Dodson did endorse the heart of the law, which bars local ordinances that go beyond firearm regulations established by the Florida Legislature. The Leon County Circuit Court judge’s ruling simply strikes the unprecedented threat of civil fines and expulsion for passing local laws that Florida has already declared “preempted” by state authority.

Dodson’s Friday ruling in the case of Weston versus DeSantis is probably just the start of the legal fight, with the administration of Gov. Ron DeSantis expected to appeal the decision up the ladder of the state judicial system. But for now, the fine that helped define Florida as one of the most hostile states in the country to gun-control legislation is no longer a threat for local governments. The lead attorney in the case said that would give cities more latitude to experiment with gun laws that don’t run afoul of state rules.

“It gives cities the ability to pass legislation that tests the boundaries of preemption, without fear of being thrown out of office or penalized,” said Jamie Cole, the Weiss Serota lawyer from Miami representing Weston and 19 other cities in the suit against Florida.

Sean Caranna
, a board member of the gun-rights group Florida Carry, said he was confident the fine would be restored by a higher court, since it makes sense to link penalties to illegal conduct. “It’s the same reason you have a monetary value attached to a speeding ticket,” he said. “It discourages people from violating the law.”

In Miami-Dade, Miami Beach, Cutler Bay, Key Biscayne, Pinecrest, North Miami, South Miami and Surfside are plaintiffs. So is Miami Gardens, which opted to remove “No Guns” signs from local playgrounds after the 2011 law passed and prompted the city to repeal its ban against firearms in parks.

Coral Gables is also a local plaintiff.
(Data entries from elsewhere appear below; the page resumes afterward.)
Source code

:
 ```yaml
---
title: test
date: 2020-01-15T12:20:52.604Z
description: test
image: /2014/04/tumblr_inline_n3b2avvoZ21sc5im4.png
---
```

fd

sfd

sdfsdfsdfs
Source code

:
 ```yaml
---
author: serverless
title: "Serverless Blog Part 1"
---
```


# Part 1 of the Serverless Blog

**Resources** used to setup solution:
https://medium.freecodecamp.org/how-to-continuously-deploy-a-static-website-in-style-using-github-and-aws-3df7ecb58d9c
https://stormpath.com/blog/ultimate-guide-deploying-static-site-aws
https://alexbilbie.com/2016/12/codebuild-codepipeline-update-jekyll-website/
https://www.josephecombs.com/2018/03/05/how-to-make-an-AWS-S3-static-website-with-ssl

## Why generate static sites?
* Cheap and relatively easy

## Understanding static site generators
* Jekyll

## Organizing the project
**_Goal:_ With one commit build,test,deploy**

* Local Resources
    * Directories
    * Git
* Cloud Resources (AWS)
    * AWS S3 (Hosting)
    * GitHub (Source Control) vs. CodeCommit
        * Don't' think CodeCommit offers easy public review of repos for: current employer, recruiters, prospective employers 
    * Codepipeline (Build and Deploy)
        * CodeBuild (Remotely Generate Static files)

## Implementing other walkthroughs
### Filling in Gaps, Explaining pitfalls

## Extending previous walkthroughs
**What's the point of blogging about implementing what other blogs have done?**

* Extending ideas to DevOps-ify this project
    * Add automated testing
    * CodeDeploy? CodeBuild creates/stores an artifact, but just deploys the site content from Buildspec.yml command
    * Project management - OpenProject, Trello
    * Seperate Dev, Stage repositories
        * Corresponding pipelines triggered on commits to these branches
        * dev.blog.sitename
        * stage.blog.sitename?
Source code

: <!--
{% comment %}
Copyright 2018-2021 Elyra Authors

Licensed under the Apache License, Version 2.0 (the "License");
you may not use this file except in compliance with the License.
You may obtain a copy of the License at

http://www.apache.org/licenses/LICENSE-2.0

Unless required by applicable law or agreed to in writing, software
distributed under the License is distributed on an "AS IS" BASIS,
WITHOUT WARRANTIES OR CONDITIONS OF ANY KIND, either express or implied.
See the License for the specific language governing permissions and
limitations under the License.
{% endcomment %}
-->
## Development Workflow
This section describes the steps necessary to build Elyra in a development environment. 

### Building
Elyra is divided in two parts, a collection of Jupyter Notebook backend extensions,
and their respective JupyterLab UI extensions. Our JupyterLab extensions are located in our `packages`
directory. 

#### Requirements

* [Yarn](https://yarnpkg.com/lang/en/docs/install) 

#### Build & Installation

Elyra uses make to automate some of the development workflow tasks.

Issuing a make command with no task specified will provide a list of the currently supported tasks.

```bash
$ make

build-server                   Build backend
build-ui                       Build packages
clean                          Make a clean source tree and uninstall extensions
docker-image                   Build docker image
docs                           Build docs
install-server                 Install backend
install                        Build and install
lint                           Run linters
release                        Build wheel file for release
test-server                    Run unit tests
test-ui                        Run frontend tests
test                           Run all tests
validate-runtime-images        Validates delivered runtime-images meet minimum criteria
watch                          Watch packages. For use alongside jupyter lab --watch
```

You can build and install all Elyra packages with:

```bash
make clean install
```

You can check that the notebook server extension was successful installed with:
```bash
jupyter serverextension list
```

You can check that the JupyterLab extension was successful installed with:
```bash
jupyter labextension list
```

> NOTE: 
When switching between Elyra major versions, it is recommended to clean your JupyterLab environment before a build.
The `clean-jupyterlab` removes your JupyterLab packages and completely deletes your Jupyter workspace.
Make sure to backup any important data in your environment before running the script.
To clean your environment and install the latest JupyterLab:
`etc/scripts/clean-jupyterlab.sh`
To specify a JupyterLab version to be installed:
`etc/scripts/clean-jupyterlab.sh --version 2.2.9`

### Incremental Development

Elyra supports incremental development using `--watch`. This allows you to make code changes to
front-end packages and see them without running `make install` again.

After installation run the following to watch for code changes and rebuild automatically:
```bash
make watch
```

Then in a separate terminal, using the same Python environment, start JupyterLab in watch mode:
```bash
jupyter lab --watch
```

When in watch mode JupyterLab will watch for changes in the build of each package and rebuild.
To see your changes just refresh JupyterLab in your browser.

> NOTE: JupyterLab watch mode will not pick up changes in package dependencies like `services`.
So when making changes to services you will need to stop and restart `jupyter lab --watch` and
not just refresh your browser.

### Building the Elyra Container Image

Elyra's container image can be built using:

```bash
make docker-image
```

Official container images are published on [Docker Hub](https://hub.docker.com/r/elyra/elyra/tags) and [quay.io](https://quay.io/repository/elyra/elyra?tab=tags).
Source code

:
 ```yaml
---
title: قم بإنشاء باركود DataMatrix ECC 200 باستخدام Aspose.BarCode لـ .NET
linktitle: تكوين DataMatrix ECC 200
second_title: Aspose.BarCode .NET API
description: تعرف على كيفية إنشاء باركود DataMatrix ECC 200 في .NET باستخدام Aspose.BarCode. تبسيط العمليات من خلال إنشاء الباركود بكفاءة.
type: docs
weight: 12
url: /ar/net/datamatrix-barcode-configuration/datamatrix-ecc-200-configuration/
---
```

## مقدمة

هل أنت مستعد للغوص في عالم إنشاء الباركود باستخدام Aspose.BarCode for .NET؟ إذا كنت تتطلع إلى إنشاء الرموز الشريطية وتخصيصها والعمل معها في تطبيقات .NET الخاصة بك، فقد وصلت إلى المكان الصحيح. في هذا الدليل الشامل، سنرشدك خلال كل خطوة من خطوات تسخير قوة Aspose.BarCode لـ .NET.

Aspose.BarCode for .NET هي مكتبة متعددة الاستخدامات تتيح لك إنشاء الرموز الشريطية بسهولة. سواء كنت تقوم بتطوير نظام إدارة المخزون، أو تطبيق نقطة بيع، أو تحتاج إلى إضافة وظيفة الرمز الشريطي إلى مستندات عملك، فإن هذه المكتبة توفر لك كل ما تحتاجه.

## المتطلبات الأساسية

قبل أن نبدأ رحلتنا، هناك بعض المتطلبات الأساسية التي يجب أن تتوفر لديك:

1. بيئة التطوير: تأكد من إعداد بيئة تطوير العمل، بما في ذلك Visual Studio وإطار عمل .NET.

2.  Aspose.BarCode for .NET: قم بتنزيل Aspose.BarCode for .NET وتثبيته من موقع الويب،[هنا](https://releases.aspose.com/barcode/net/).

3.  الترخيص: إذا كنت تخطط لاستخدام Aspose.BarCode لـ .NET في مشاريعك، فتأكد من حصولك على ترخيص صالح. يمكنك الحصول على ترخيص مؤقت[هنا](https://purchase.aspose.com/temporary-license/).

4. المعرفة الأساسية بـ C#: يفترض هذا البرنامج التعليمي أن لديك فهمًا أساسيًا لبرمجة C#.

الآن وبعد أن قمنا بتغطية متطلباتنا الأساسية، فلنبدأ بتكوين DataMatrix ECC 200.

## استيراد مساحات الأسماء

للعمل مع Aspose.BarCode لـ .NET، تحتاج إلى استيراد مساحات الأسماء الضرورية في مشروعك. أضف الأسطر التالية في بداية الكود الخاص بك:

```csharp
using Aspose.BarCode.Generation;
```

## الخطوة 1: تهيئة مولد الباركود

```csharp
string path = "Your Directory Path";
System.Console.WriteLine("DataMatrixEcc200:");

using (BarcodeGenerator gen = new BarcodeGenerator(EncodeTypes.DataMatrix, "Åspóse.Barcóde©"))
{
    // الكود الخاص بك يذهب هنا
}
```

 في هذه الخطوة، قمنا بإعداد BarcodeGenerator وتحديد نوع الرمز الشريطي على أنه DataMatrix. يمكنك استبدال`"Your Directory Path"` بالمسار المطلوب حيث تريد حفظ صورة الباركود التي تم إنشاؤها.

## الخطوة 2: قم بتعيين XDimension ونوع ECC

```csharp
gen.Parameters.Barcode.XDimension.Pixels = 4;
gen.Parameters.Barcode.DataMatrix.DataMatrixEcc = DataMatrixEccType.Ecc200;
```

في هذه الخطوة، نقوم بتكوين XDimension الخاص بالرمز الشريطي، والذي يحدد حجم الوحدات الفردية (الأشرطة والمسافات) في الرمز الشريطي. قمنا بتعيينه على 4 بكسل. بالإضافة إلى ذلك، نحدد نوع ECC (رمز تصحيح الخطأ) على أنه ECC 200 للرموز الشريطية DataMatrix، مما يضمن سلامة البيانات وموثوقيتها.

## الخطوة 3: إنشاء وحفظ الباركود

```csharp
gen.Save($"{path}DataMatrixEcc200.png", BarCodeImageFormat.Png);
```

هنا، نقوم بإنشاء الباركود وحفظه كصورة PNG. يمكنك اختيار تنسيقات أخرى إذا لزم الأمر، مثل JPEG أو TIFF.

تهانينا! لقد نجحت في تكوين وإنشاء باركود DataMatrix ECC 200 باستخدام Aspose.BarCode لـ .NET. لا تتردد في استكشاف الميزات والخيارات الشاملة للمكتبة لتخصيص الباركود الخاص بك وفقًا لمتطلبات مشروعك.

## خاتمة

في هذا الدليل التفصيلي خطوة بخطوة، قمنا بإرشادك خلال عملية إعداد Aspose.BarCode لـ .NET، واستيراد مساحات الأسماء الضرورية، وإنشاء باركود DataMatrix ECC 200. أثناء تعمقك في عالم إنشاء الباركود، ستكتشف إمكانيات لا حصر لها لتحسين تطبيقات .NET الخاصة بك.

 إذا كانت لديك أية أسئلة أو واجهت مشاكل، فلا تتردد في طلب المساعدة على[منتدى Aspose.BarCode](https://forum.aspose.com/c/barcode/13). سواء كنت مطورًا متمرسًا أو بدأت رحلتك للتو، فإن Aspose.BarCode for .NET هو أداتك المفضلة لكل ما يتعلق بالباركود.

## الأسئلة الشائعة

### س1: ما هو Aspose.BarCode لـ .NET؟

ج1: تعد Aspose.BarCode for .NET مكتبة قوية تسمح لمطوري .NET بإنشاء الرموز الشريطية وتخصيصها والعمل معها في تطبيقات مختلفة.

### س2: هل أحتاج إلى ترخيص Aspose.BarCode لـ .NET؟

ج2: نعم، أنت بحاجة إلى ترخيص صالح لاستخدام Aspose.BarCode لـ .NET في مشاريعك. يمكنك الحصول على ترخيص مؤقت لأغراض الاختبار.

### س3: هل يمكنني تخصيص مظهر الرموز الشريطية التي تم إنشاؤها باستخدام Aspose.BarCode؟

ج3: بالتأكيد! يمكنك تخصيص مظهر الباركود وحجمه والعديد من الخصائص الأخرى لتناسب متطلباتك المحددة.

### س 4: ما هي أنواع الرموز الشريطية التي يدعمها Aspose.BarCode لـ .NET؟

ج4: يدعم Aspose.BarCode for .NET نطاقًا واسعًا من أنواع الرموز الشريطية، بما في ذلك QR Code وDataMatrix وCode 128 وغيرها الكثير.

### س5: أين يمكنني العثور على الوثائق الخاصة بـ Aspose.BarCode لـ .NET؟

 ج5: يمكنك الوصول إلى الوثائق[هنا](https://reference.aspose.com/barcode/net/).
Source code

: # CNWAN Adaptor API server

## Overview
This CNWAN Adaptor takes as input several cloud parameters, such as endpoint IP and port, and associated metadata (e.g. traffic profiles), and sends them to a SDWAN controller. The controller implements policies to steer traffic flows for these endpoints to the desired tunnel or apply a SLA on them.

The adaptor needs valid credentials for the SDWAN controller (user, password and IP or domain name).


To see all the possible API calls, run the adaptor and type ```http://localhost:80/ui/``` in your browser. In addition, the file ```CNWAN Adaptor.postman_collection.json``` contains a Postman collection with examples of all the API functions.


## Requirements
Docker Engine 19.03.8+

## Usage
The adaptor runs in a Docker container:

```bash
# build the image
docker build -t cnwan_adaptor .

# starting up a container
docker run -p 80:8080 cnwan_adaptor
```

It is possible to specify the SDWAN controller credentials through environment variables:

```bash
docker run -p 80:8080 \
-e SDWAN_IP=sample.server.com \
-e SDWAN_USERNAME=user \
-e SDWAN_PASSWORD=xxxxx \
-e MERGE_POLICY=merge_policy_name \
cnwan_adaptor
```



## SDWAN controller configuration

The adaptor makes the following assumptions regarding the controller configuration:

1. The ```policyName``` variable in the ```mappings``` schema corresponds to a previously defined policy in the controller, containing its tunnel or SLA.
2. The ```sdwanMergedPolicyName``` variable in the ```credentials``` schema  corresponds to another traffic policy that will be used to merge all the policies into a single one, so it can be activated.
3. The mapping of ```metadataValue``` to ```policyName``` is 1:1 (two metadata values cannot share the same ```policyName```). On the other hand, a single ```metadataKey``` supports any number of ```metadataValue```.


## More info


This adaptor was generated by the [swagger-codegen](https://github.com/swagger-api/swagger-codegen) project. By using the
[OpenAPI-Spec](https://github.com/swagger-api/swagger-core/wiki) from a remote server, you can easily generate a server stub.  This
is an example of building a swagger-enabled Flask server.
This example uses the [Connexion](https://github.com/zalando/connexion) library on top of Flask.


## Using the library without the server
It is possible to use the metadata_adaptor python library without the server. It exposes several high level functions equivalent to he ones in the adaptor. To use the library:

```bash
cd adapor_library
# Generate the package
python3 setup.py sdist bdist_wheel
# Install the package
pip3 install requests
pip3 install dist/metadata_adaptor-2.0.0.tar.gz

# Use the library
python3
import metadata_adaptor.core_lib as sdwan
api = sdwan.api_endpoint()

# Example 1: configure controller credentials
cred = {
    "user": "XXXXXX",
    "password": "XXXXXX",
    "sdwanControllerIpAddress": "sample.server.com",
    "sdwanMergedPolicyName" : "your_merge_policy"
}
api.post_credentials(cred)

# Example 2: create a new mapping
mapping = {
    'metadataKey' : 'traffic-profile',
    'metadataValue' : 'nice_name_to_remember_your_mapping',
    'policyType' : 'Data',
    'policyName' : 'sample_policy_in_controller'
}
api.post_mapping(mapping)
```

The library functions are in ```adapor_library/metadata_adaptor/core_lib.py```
City leaders there cited the potential of fines and expulsion last year when they backed off plans to pass a local ban on selling military-style rifles, legislation introduced after the Feb. 14, 2018, shooting massacre at Marjory Stoneman Douglas High School in Parkland. Though other cities in Broward County joined the suit, Parkland did not.

Andrew Gillum, the Democrat who lost to DeSantis last November, was also an original plaintiff in the suit as the mayor of Tallahassee in April when the litigation began. “Thanks to this ruling, local leaders can now lead on ending gun violence without the fear of fines, personal liability, or removal from office,” Gillum wrote on Twitter late Friday afternoon.

A spokesperson for the Florida Attorney General’s Office, which was listed as a defendant along with DeSantis and other state offices, was not immediately available for comment.

Florida has banned local gun laws since the 1980s, but the 2011 law created the penalties designed to put teeth into enforcement of the rules. No local official has yet received a fine from the law, but there have been lawsuits by gun-rights advocates and others based on the 2011 law. Fort Lauderdale last year won a court fight preserving its ability to ban a gun show from a city-owned venue.

In his ruling, Dodson said allowing a judge to fine a local lawmaker improperly shifted too much power from the legislative branch to the judiciary. He said the prospect of a local lawmaker being sued merely for passing a law would amount to “impermissible judicial meddling in a purely political matter.”